21. Aesthetics / B. Nature of Art / 8. The Arts / b. Literature
The author function of any text is a plurality of selves [Foucault, by Gutting]
     Full Idea: Foucault maintains that for any 'authored' text a plurality of selves fulfils the author function.
     From: report of Michel Foucault (works [1978]) by Gary Gutting - Foucault: a very short introduction 2
     A reaction: This is a completely different concept of a 'self' from the one normally found in this database. I would call it the sociological concept of self, as something changing with context. So how many selves is 'Jane Austen'?
21. Aesthetics / C. Artistic Issues / 7. Art and Morality
Musical performance can reveal a range of virtues [Damon of Ath.]
     Full Idea: In singing and playing the lyre, a boy will be likely to reveal not only courage and moderation, but also justice.
     From: Damon (fragments/reports [c.460 BCE], B4), quoted by (who?) - where?
24. Political Theory / A. Basis of a State / 3. Natural Values / c. Natural rights
Nature is not the basis of rights, but the willingness to risk death in asserting them [Foucault]
     Full Idea: The decision 'to prefer the risk of death to the certainty of having to obey' is the 'last anchor point' for any assertion of rights, 'one more solid and closer to the experience than "natural rights"'.
     From: Michel Foucault (works [1978], EW III:449)
     A reaction: I recall a group of Afrikaan men going to face certain death, rather than give up apartheid.
25. Social Practice / D. Justice / 3. Punishment / d. Reform of offenders
Power is used to create identities and ways of life for other people [Foucault, by Shorten]
     Full Idea: For Foucault power is less about repressing people or issuing commands, and more about producing identities and ways of living.
     From: report of Michel Foucault (works [1978]) by Andrew Shorten - Contemporary Political Theory 01
     A reaction: I take this to be the culmination of the Hegelian view of a person, as largely created by social circumstances rather than by biology. I'm beginning to think that Foucault may be a very important philosopher - although elusive.

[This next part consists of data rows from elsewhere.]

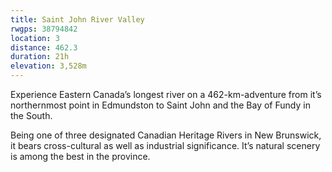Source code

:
 ```yaml
---
title: Saint John River Valley
rwgps: 38794842
location: 3
distance: 462.3
duration: 21h
elevation: 3,528m
---
```


Experience Eastern Canada’s longest river on a 462-km-adventure from it’s northernmost point in Edmundston to Saint John and the Bay of Fundy in the South.
<!--More-->

Being one of three designated Canadian Heritage Rivers in New Brunswick, it bears cross-cultural as well as industrial significance. It’s natural scenery is among the best in the province.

26. Natural Theory / A. Speculations on Nature / 2. Natural Purpose / b. Limited purposes
A machine is best defined by its final cause, which explains the roles of the parts [Leibniz]
     Full Idea: Any machine ...is best defined in terms of its final cause, so that in the description of the parts it is therefore apparent in what way each of them is coordinated with the others for the intended us.
     From: Gottfried Leibniz (The Human Body is a sort of Machine [1683], p.290), quoted by Richard T.W. Arthur - Leibniz 3 'Machines'
     A reaction: We would use the 'function', an inherently teleological concept, and a concept which is almost indispensable for giving an illuminating description of the world. If nature is dispositional, it points towards things. Leibniz views persons as machines.